Background
At present, the incidence of major adverse cardiovascular events (MACE) in hospital after PCI of acute ST segment elevation myocardial infarction (STEMI) is still increasing gradually. Studies have shown that decreased lymphocyte and increased γ-glutamyl transferase (GGT) are significantly associated with poor outcomes in STEMI patients. Therefore, the purpose of this study was to investigate the association between GGT/ lymphocyte (GLR) and in-hospital MACE in acute STEMI patients after emergency PCI.
Methods
A total of 225 patients with acute STEMI who underwent emergency PCI were divided into MACE group(n = 54) and non-MACE group(n = 171) according to whether MACE occurred in hospital.
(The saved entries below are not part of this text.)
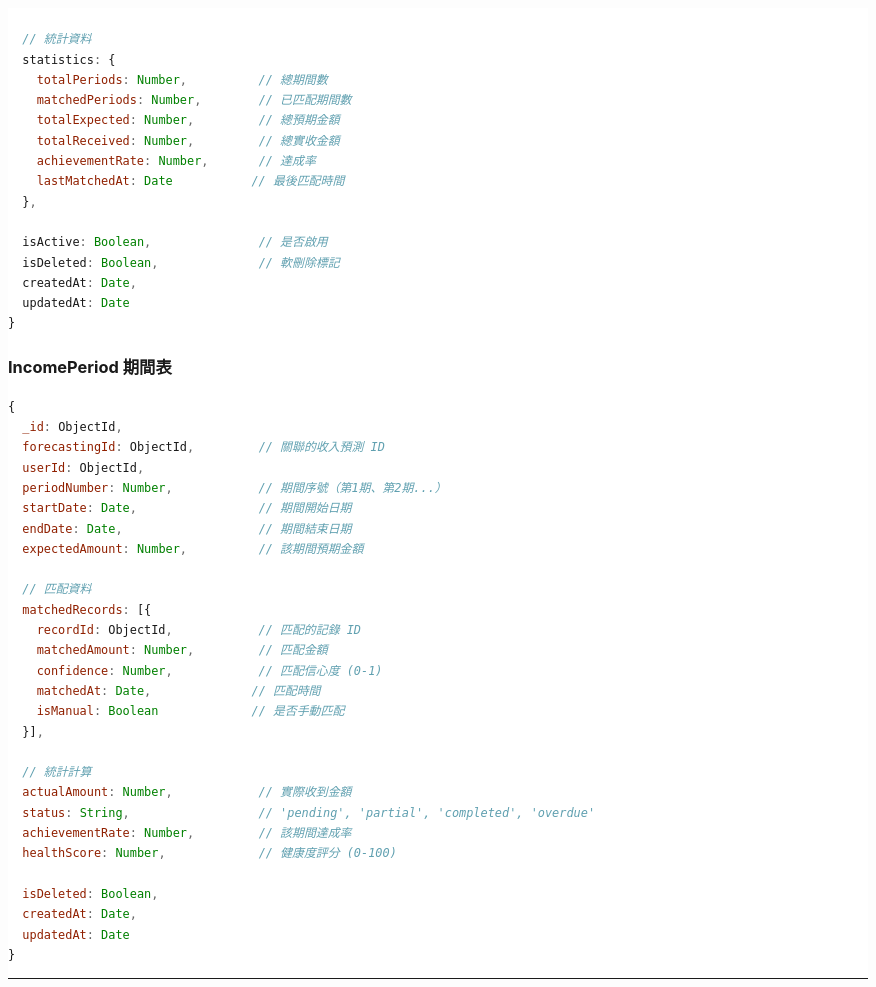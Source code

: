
 ```javascript
  
  // 統計資料
  statistics: {
    totalPeriods: Number,          // 總期間數
    matchedPeriods: Number,        // 已匹配期間數
    totalExpected: Number,         // 總預期金額
    totalReceived: Number,         // 總實收金額
    achievementRate: Number,       // 達成率
    lastMatchedAt: Date           // 最後匹配時間
  },
  
  isActive: Boolean,               // 是否啟用
  isDeleted: Boolean,              // 軟刪除標記
  createdAt: Date,
  updatedAt: Date
}
```

### IncomePeriod 期間表
```javascript
{
  _id: ObjectId,
  forecastingId: ObjectId,         // 關聯的收入預測 ID
  userId: ObjectId,
  periodNumber: Number,            // 期間序號（第1期、第2期...）
  startDate: Date,                 // 期間開始日期
  endDate: Date,                   // 期間結束日期
  expectedAmount: Number,          // 該期間預期金額
  
  // 匹配資料
  matchedRecords: [{
    recordId: ObjectId,            // 匹配的記錄 ID
    matchedAmount: Number,         // 匹配金額
    confidence: Number,            // 匹配信心度 (0-1)
    matchedAt: Date,              // 匹配時間
    isManual: Boolean             // 是否手動匹配
  }],
  
  // 統計計算
  actualAmount: Number,            // 實際收到金額
  status: String,                  // 'pending', 'partial', 'completed', 'overdue'
  achievementRate: Number,         // 該期間達成率
  healthScore: Number,             // 健康度評分 (0-100)
  
  isDeleted: Boolean,
  createdAt: Date,
  updatedAt: Date
}
```

---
The baseline data between the two groups were compared, and the relationship between GLR and occurrence of in-hospital MACE was analyzed by univariate and multivariate analysis. Subgroup analysis was used to examine the heterogeneity among specific populations. Finally, ROC was used to analyze the predictive value of GLR on the occurrence of in-hospital MACE.
Results
1. Compared with non-MACE group, the proportion of heart rate, Killip grade II-IV, alanine aminotransferase, aspartate aminotransferase, GGT, creatinine, uric acid, GLR, and intra-aortic balloon pumping in MACE group were higher (P < 0.05). The proportion of systolic blood pressure, lymphocyte, estimated glomerular filtration rate and Killip grade I were lower (P < 0.05). 2. Multivariate Logistic regression analysis: the increase of GLR was significantly correlated with the occurrence of in-hospital MACE (P < 0.05). 3. In subgroup analysis, the extent to which GLR increased the incidence of in-hospital MACE with hypertension (OR = 1.11) was significantly better than that in non-hypertensive patients (OR = 1.05). 4. ROC showed that the AUC of GGT, lymphocyte and their ratio GLR for predicting the occurrence of in-hospital MACE were 0.623 (95%CI: 0.535–0.712, P = 0.006), 0.698 (95%CI: 0.620–0.775, P < 0.001) and 0.765 (95%CI: 0.690 ~ 0.840, P < 0.001), respectively.
Conclusions
This relationship between elevated GLR increases the incidence of in-hospital MACE after emergency PCI surgery in patients with acute STEMI is more pronounced in patients with hypertension. Meanwhile, GLR can be used as a predictor of in-hospital MACE in acute STEMI patients after emergency PCI.